Die Technik mit dem raffiniertesten und subtilsten expressiven Gehalt, die Horaz in dieser wie in anderen Oden verwendet, um den seelischen Zuständen und inneren Bewegungen seiner Protagonisten Ausdruck zu verleihen, ist die direkte Rede als Darstellung eines inneren Monologs oder Selbstgesprächs. Dabei nimmt die Rede der Europa dramatische Färbung an, insofern sie sich in der Konfrontation mit der Stimme des Vaters gleichsam überschlägt: Ist doch die Stimme des Vaters wiederum Teil des Monologs der Tochter, sodaß die Tochter dem Vater die Stimme leiht – eine Technik der Selbstverdopplung, die uns singulär anmutet.

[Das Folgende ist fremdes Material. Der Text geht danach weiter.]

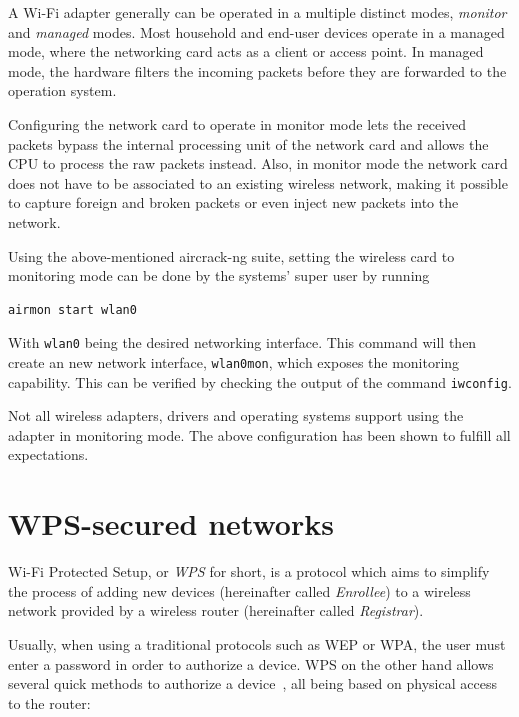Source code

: A Wi-Fi adapter generally can be operated in a multiple distinct modes, \emph{monitor} and \emph{managed} modes. Most household and end-user devices operate in a managed mode, where the networking card acts as a client or access point. In managed mode, the hardware filters the incoming packets before they are forwarded to the operation system. 

Configuring the network card to operate in monitor mode lets the received packets bypass the internal processing unit of the network card and allows the CPU to process the raw packets instead. Also, in monitor mode the network card does not have to be associated to an existing wireless network, making it possible to capture foreign and broken packets or even inject new packets into the network.

Using the above-mentioned aircrack-ng suite, setting the wireless card to monitoring mode can be done by the systems' super user by running

\begin{lstlisting}[basicstyle=\ttfamily]
airmon start wlan0
\end{lstlisting}

With \lstinline[basicstyle=\ttfamily]{wlan0} being the desired networking interface. This command will then create an new network interface, \lstinline[basicstyle=\ttfamily]{wlan0mon}, which exposes the monitoring capability. This can be verified by checking the output of the command \lstinline[basicstyle=\ttfamily]{iwconfig}.

Not all wireless adapters, drivers and operating systems support using the adapter in monitoring mode. The above configuration has been shown to fulfill all expectations.

\section{WPS-secured networks}

Wi-Fi Protected Setup, or \emph{WPS} for short, is a protocol which aims to simplify the process of adding new devices (hereinafter called \emph{Enrollee}) to a wireless network provided by a wireless router (hereinafter called \emph{Registrar}). 

Usually, when using a traditional protocols such as WEP or WPA, the user must enter a password in order to authorize a device. WPS on the other hand allows several quick methods to authorize a device~\cite{WiFi11}, all being based on physical access to the router:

Oder sollen wir sagen, daß schon der Monolog der Europa unterschwellig von der aus der Ferne grollenden Stimme des Vaters (wir sagen: aus der Tiefe ihres Inneren aufsteigenden Stimme des Vaters) gleichsam vibriert? Denn natürlich spricht hier die Tochter als pura virgo, als Tochter aus gutem Haus, die dem römischen pater familias untertan ist und ihm ihre Unschuld und jungfräuliche Unversehrtheit gleichsam als Pfand ausgehändigt hat. Sie hat dieses Pfand nicht nur ohne den Segen des Vaters entwertet, sondern darüber hinaus in sittlich verwerflicher Weise, indem sie sich einem wilden Tier hingab. Die Ungeheuerlichkeit, mit der hier die Tabuverletzung ausgetragen wird und die im Todeswunsch der Tochter und im Todesfluch des Vaters gipfelt, erinnert uns an die Vehemenz, mit der die geschändete Lucretia ihre verletzte Ehre als matrona mit dem Tod zu sühnen gedachte.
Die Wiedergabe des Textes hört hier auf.